Le jeune écrivain, dont l’oeuvre déjà prolixe a recueilli quelques récompenses d’envergure - notamment le Prix littéraire de la Vocation 2015 pour son Voyage d’Octavio, n’a cette fois encore pas démérité, tenant en haleine son auditoire durant plus d’une heure au fil d’une explication de texte animée et théâtrale, à l’image de Sucre Noir, incessant bouillonnement de vie aux teintes chatoyantes, à rebours du titre de l’ouvrage.
Un chatoiement que l’on retrouve jusque dans sa narration, le roman s’articulant autour de la famille Otero, propriétaire d’une plantation de canne à sucre - et de la distillerie qui l’accompagne - dans les Caraïbes, un contexte à l’exotisme suranné renforcé par une légende locale, celle d’un butin qu’aurait égaré un corsaire échoué quelques trois cents ans auparavant, poussant aventuriers et explorateurs de tous horizons à quadriller les environs de la ferme, entretenant les rêves d’évasion de la fille de la maison.

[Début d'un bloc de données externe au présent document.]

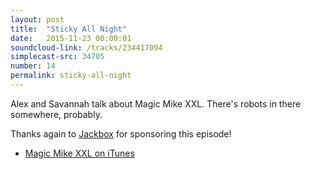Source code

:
 ```yaml
---
layout: post
title:  "Sticky All Night"
date:   2015-11-23 00:00:01
soundcloud-link: /tracks/234417094
simplecast-src: 34705
number: 14
permalink: sticky-all-night
---
```


Alex and Savannah talk about Magic Mike XXL. There's robots in there somewhere, probably.

Thanks again to [Jackbox](http://jackboxgames.com/) for sponsoring this episode!

- [Magic Mike XXL on iTunes](https://itunes.apple.com/us/movie/magic-mike-xxl/id1008667548)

Miguel Bonnefoy déploie alors des trésors d’ingéniosité lexicale afin de dépeindre l’univers et les aspirations de cette jeune femme fantasque, héritière d’une affaire familiale prospère qui pourtant ne l’enchante guère : les mots, parfois à contre-emploi, ne se contentent plus d’habiller le réel ; ils en révèlent le merveilleux, le transfigurent. Derrière le roman s’égrène le conte, mi-philosophique, mi-esthétique, filigrane d’un “réalisme magique” cher aux écrivains sud-américains dont l’auteur, vénézuélien, se fait là le digne héritier.

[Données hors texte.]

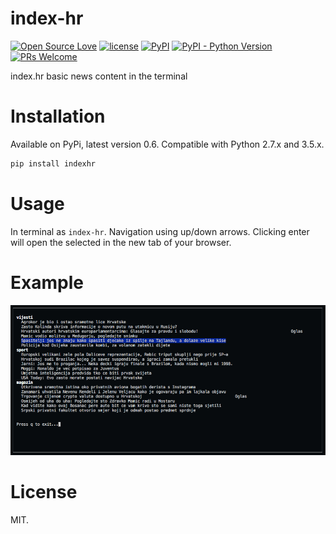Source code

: # index-hr
[![Open Source Love](https://badges.frapsoft.com/os/v1/open-source.svg?v=103)](https://github.com/ellerbrock/open-source-badges/)
[![license](https://img.shields.io/github/license/marinko-peso/index-hr.svg)](https://github.com/marinko-peso/gremlinc/blob/master/LICENSE)
[![PyPI](https://img.shields.io/pypi/v/indexhr.svg)](https://pypi.org/project/indexhr/)
[![PyPI - Python Version](https://img.shields.io/pypi/pyversions/indexhr.svg)](https://pypi.org/project/indexhr/)
[![PRs Welcome](https://img.shields.io/badge/PRs-welcome-brightgreen.svg)](http://makeapullrequest.com)

index.hr basic news content in the terminal


# Installation

Available on PyPi, latest version 0.6.
Compatible with Python 2.7.x and 3.5.x.

```sh
pip install indexhr
```


# Usage

In terminal as ```index-hr```.
Navigation using up/down arrows. Clicking enter will open the selected in the new tab of your browser.


# Example

![Content Example](example.png)


# License

MIT.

Pas seulement cependant, lui-même le confessant : cette réalité sublimée doit aussi beaucoup aux surréalistes occidentaux - Breton et Gide en tête, de la même façon qu’on ne saurait réduire ses personnages à ses seules origines latines. Parce qu’il consacre des figures féminines de poigne, l’on constate l’influence revendiquée des françaises Bovary et autres Nana, une volonté assumée de tordre le cou aux clichés de ces Vénézuéliennes stéréotypées, réduites à leur seule sensualité exacerbée que fantasme l’imaginaire collectif.

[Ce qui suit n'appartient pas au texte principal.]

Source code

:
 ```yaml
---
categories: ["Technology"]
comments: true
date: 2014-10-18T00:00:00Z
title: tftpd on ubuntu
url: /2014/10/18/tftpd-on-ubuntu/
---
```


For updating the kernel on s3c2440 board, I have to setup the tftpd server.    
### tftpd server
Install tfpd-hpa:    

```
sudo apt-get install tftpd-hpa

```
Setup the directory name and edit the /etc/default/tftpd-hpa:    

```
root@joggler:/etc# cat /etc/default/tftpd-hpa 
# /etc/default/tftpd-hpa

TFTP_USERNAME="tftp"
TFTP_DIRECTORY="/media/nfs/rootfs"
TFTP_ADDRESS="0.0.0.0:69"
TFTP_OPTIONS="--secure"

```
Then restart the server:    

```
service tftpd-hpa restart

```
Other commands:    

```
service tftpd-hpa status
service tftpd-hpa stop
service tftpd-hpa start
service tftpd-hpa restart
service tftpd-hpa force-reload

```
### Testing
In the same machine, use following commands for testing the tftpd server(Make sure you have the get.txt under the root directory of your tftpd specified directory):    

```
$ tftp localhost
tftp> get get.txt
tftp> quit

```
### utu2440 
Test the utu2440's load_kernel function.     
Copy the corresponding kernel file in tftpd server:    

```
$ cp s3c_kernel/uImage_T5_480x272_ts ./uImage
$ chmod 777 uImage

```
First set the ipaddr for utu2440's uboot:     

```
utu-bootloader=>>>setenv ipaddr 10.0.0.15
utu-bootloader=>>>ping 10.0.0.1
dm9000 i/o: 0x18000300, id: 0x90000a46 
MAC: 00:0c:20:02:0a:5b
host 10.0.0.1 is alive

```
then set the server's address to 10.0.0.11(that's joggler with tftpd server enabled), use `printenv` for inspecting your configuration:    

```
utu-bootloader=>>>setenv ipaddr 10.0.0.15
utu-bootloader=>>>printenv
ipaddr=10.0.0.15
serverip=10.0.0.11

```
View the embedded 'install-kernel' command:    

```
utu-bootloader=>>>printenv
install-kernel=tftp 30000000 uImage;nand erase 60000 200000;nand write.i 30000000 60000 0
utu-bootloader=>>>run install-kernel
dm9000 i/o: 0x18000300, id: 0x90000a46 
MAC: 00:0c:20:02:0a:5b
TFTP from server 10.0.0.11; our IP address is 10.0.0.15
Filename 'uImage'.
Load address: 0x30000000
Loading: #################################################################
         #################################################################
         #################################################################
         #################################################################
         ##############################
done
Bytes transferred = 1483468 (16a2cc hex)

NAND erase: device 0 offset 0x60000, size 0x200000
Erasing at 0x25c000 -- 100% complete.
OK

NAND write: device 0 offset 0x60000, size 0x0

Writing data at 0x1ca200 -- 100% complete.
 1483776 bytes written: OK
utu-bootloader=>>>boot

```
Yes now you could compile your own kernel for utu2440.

Sucre Noir, oeuvre charnière, s’inscrit ainsi au carrefour des mondes et des cultures, de la même façon que son écrivain, un pied à Paris, l’autre à Caracas, jongle entre ses multiples identités l’oeil pétillant, inlassable jeu de piste dont l’on ressort enchanté, avec l’étrange impression d’avoir finalement retrouvé contre vents et marées, ce trésor ambré pour lequel vibrent les flibustiers du roman : notre âme d’enfant.